** Opening Task material block **

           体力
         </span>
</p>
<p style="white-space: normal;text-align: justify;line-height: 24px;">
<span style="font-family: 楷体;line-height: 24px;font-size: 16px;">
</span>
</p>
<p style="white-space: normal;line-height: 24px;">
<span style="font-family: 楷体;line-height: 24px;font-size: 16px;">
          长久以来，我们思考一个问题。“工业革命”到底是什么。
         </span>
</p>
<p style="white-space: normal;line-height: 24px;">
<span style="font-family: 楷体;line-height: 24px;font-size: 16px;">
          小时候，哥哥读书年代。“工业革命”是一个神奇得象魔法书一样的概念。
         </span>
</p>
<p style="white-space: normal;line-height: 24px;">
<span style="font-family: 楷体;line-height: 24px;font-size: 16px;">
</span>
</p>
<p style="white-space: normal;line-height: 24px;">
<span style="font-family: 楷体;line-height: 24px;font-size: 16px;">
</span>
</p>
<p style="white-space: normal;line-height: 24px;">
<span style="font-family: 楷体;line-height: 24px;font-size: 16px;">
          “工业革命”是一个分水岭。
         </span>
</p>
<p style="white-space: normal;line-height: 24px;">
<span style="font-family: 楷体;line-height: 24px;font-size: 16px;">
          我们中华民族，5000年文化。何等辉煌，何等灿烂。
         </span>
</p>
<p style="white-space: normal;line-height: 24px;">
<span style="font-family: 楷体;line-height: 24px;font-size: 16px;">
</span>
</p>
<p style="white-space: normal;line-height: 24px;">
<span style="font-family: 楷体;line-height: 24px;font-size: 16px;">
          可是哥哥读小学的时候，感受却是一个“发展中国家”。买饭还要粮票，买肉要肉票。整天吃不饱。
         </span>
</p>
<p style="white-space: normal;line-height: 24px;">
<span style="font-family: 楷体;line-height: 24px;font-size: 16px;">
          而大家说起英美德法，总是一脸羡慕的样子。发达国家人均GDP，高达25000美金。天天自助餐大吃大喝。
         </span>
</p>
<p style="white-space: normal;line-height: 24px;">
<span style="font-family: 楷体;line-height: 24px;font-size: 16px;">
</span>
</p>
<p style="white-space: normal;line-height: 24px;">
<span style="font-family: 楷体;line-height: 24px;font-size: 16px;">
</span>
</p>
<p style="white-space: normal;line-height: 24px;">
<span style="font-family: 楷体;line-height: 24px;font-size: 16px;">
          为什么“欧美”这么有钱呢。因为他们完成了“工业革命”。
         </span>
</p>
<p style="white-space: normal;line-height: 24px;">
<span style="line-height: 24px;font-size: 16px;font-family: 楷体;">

** Closing Task material block **

» **Task item**:
Every line holding the string "工业革命" should be copied here, so please find those lines in the data.

» **Answer to the exercise**:
          长久以来，我们思考一个问题。“工业革命”到底是什么。
          小时候，哥哥读书年代。“工业革命”是一个神奇得象魔法书一样的概念。
          “工业革命”是一个分水岭。
          为什么“欧美”这么有钱呢。因为他们完成了“工业革命”。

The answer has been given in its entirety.